Plain-text document sources:
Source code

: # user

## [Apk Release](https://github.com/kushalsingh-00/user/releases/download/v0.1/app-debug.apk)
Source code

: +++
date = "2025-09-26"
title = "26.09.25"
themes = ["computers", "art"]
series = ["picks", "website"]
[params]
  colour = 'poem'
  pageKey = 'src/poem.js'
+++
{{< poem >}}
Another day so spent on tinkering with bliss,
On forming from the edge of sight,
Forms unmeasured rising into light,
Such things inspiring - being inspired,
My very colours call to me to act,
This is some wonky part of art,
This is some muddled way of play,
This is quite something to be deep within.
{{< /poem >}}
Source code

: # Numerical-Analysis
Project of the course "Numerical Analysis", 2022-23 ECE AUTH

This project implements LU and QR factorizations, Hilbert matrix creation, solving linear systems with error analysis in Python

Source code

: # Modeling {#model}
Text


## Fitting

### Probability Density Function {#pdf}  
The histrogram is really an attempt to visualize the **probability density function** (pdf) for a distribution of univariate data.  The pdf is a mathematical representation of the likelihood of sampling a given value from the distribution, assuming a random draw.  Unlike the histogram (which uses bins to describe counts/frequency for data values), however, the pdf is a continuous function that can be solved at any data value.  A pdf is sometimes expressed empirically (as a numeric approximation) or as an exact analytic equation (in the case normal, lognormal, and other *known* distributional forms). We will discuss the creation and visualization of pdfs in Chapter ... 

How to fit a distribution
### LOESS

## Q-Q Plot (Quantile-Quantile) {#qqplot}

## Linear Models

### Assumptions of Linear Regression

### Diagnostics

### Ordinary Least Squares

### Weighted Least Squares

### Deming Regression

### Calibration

GOAL OF THE EXERCISE
Search the data and copy each line containing "creation".

EXERCISE ANSWER
This project implements LU and QR factorizations, Hilbert matrix creation, solving linear systems with error analysis in Python
The histrogram is really an attempt to visualize the **probability density function** (pdf) for a distribution of univariate data.  The pdf is a mathematical representation of the likelihood of sampling a given value from the distribution, assuming a random draw.  Unlike the histogram (which uses bins to describe counts/frequency for data values), however, the pdf is a continuous function that can be solved at any data value.  A pdf is sometimes expressed empirically (as a numeric approximation) or as an exact analytic equation (in the case normal, lognormal, and other *known* distributional forms). We will discuss the creation and visualization of pdfs in Chapter ... 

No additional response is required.